**What you should do:**
Within the entries below, please return exactly the lines from the one with "Player take the" through the one with "# SlipTendency #", leaving out any pictures.

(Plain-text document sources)
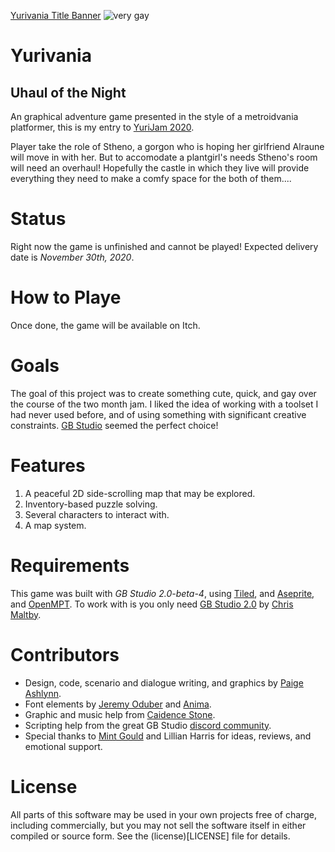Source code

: [Yurivania Title Banner](banner.png)
<img alt="very gay" src="https://img.shields.io/badge/very-gay-ff69bf?style=plastic"/>

# Yurivania
## Uhaul of the Night

An graphical adventure game presented in the style of a metroidvania platformer, this is my entry to [YuriJam 2020](https://itch.io/jam/yuri-game-jam-2020).

Player take the role of Stheno, a gorgon who is hoping her girlfriend Alraune will move in with her.
But to accomodate a plantgirl's needs Stheno's room will need an overhaul!
Hopefully the castle in which they live will provide everything they need to make a comfy space for the both of them....

# Status

Right now the game is unfinished and cannot be played!  Expected delivery date is *November 30th, 2020*.

# How to Playe

Once done, the game will be available on Itch.

# Goals

The goal of this project was to create something cute, quick, and gay over the course of the two month jam.
I liked the idea of working with a toolset I had never used before, and of using something with significant creative constraints.
[GB Studio](gbstudio.dev/) seemed the perfect choice!

# Features

1. A peaceful 2D side-scrolling map that may be explored.
2. Inventory-based puzzle solving.
3. Several characters to interact with.
4. A map system.

# Requirements

This game was built with *GB Studio 2.0-beta-4*, using [Tiled](http://www.mapeditor.org/), and [Aseprite](https://www.aseprite.org/), and [OpenMPT](https://openmpt.org/).
To work with is you only need [GB Studio 2.0](https://chrismaltby.itch.io/gb-studio) by [Chris Maltby](https://github.com/chrismaltby/gb-studio/).

# Contributors
- Design, code, scenario and dialogue writing, and graphics by [Paige Ashlynn](https://github.com/mxashlynn/).
- Font elements by [Jeremy Oduber](https://jeremyoduber.itch.io/fonts-for-gb-studio) and [Anima](https://sododev.itch.io/).
- Graphic and music help from [Caidence Stone](https://github.com/caidencestone).
- Scripting help from the great GB Studio [discord community](https://discord.gg/bxerKnc).
- Special thanks to [Mint Gould](https://github.com/WispyMouse) and Lillian Harris for ideas, reviews, and emotional support.

# License

All parts of this software may be used in your own projects free of charge, including commercially, but you may not sell the software itself in either compiled or source form.
See the (license)[LICENSE] file for details.
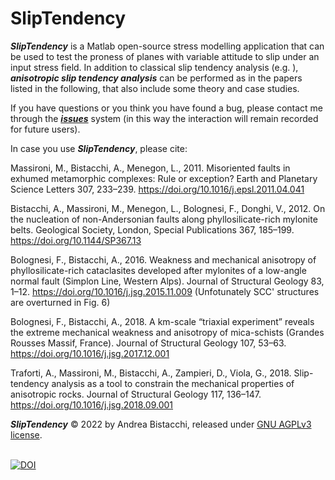 # SlipTendency #

***SlipTendency*** is a Matlab open-source stress modelling application that can be used to test the proness of planes with variable attitude to slip under an input stress field. In addition to classical slip tendency analysis (e.g. ), ***anisotropic slip tendency analysis*** can be performed as in the papers listed in the following, that also include some theory and case studies.

If you have questions or you think you have found a bug, please contact me through the [***issues***](https://github.com/andrea-bistacchi/SlipTendency/issues) system (in this way the interaction will remain recorded for future users).

In case you use ***SlipTendency***, please cite:

Massironi, M., Bistacchi, A., Menegon, L., 2011. Misoriented faults in exhumed metamorphic complexes: Rule or exception? Earth and Planetary Science Letters 307, 233–239. https://doi.org/10.1016/j.epsl.2011.04.041

Bistacchi, A., Massironi, M., Menegon, L., Bolognesi, F., Donghi, V., 2012. On the nucleation of non-Andersonian faults along phyllosilicate-rich mylonite belts. Geological Society, London, Special Publications 367, 185–199. https://doi.org/10.1144/SP367.13

Bolognesi, F., Bistacchi, A., 2016. Weakness and mechanical anisotropy of phyllosilicate-rich cataclasites developed after mylonites of a low-angle normal fault (Simplon Line, Western Alps). Journal of Structural Geology 83, 1–12. https://doi.org/10.1016/j.jsg.2015.11.009 (Unfotunately SCC' structures are overturned in Fig. 6)

Bolognesi, F., Bistacchi, A., 2018. A km-scale “triaxial experiment” reveals the extreme mechanical weakness and anisotropy of mica-schists (Grandes Rousses Massif, France). Journal of Structural Geology 107, 53–63. https://doi.org/10.1016/j.jsg.2017.12.001

Traforti, A., Massironi, M., Bistacchi, A., Zampieri, D., Viola, G., 2018. Slip-tendency analysis as a tool to constrain the mechanical properties of anisotropic rocks. Journal of Structural Geology 117, 136–147. https://doi.org/10.1016/j.jsg.2018.09.001



***SlipTendency*** © 2022 by Andrea Bistacchi, released under [GNU AGPLv3 license](LICENSE.txt).

\
[![DOI](https://zenodo.org/badge/439080627.svg)](https://zenodo.org/badge/latestdoi/439080627)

**Written solution:**
Player take the role of Stheno, a gorgon who is hoping her girlfriend Alraune will move in with her.
But to accomodate a plantgirl's needs Stheno's room will need an overhaul!
Hopefully the castle in which they live will provide everything they need to make a comfy space for the both of them....

# Status

Right now the game is unfinished and cannot be played!  Expected delivery date is *November 30th, 2020*.

# How to Playe

Once done, the game will be available on Itch.

# Goals

The goal of this project was to create something cute, quick, and gay over the course of the two month jam.
I liked the idea of working with a toolset I had never used before, and of using something with significant creative constraints.
[GB Studio](gbstudio.dev/) seemed the perfect choice!

# Features

1. A peaceful 2D side-scrolling map that may be explored.
2. Inventory-based puzzle solving.
3. Several characters to interact with.
4. A map system.

# Requirements

This game was built with *GB Studio 2.0-beta-4*, using [Tiled](http://www.mapeditor.org/), and [Aseprite](https://www.aseprite.org/), and [OpenMPT](https://openmpt.org/).
To work with is you only need [GB Studio 2.0](https://chrismaltby.itch.io/gb-studio) by [Chris Maltby](https://github.com/chrismaltby/gb-studio/).

# Contributors
- Design, code, scenario and dialogue writing, and graphics by [Paige Ashlynn](https://github.com/mxashlynn/).
- Font elements by [Jeremy Oduber](https://jeremyoduber.itch.io/fonts-for-gb-studio) and [Anima](https://sododev.itch.io/).
- Graphic and music help from [Caidence Stone](https://github.com/caidencestone).
- Scripting help from the great GB Studio [discord community](https://discord.gg/bxerKnc).
- Special thanks to [Mint Gould](https://github.com/WispyMouse) and Lillian Harris for ideas, reviews, and emotional support.

# License

All parts of this software may be used in your own projects free of charge, including commercially, but you may not sell the software itself in either compiled or source form.
See the (license)[LICENSE] file for details.
 # SlipTendency #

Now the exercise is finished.